* Task directions
This exercise asks for a copy of each line in the records below with the word "tendency" in it.

* Data
======

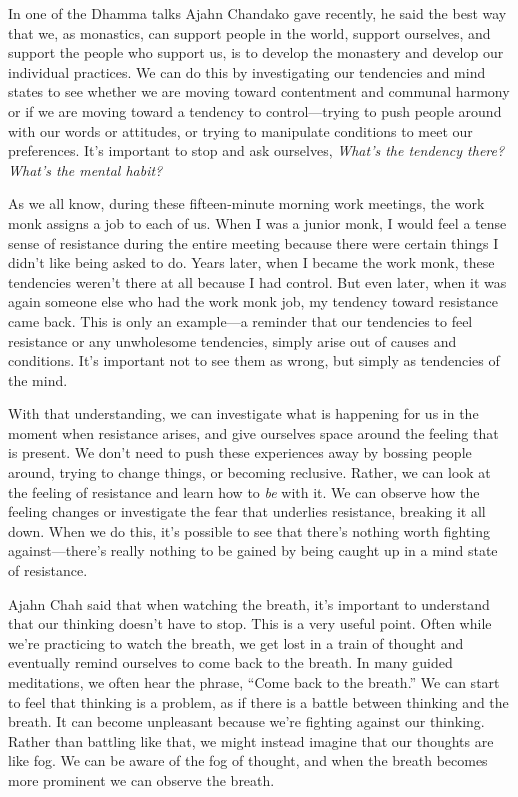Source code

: 
In one of the Dhamma talks Ajahn Chandako gave recently, he said the 
best way that we, as monastics, can support people in the world, 
support ourselves, and support the people who support us, is to develop 
the monastery and develop our individual practices. We can do this by 
investigating our tendencies and mind states to see whether we are 
moving toward contentment and communal harmony or if we are moving 
toward a tendency to control---trying to push people around with our 
words or attitudes, or trying to manipulate conditions to meet our 
preferences. It's important to stop and ask ourselves, \emph{What's the 
tendency there? What's the mental habit?}

As we all know, during these fifteen-minute morning work meetings, the 
work monk assigns a job to each of us. When I was a junior monk, I 
would feel a tense sense of resistance during the entire meeting 
because there were certain things I didn't like being asked to do. 
Years later, when I became the work monk, these tendencies weren't 
there at all because I had control. But even later, when it was again 
someone else who had the work monk job, my tendency toward resistance 
came back. This is only an example---a reminder that our tendencies to 
feel resistance or any unwholesome tendencies, simply arise out of 
causes and conditions. It's important not to see them as wrong, but 
simply as tendencies of the mind.

With that understanding, we can investigate what is happening for us in 
the moment when resistance arises, and give ourselves space around the 
feeling that is present. We don't need to push these experiences away 
by bossing people around, trying to change things, or becoming 
reclusive. Rather, we can look at the feeling of resistance and learn 
how to \emph{be} with it. We can observe how the feeling changes or 
investigate the fear that underlies resistance, breaking it all down. 
When we do this, it's possible to see that there's nothing worth 
fighting against---there's really nothing to be gained by being caught 
up in a mind state of resistance.


Ajahn Chah said that when watching the breath, it's important to 
understand that our thinking doesn't have to stop. This is a very 
useful point. Often while we're practicing to watch the breath, we get 
lost in a train of thought and eventually remind ourselves to come back 
to the breath. In many guided meditations, we often hear the phrase, 
``Come back to the breath.'' We can start to feel that thinking is a 
problem, as if there is a battle between thinking and the breath. It 
can become unpleasant because we're fighting against our thinking. 
Rather than battling like that, we might instead imagine that our 
thoughts are like fog. We can be aware of the fog of thought, and when 
the breath becomes more prominent we can observe the breath.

======

* Result of the task
toward a tendency to control---trying to push people around with our 
tendency there? What's the mental habit?}
someone else who had the work monk job, my tendency toward resistance 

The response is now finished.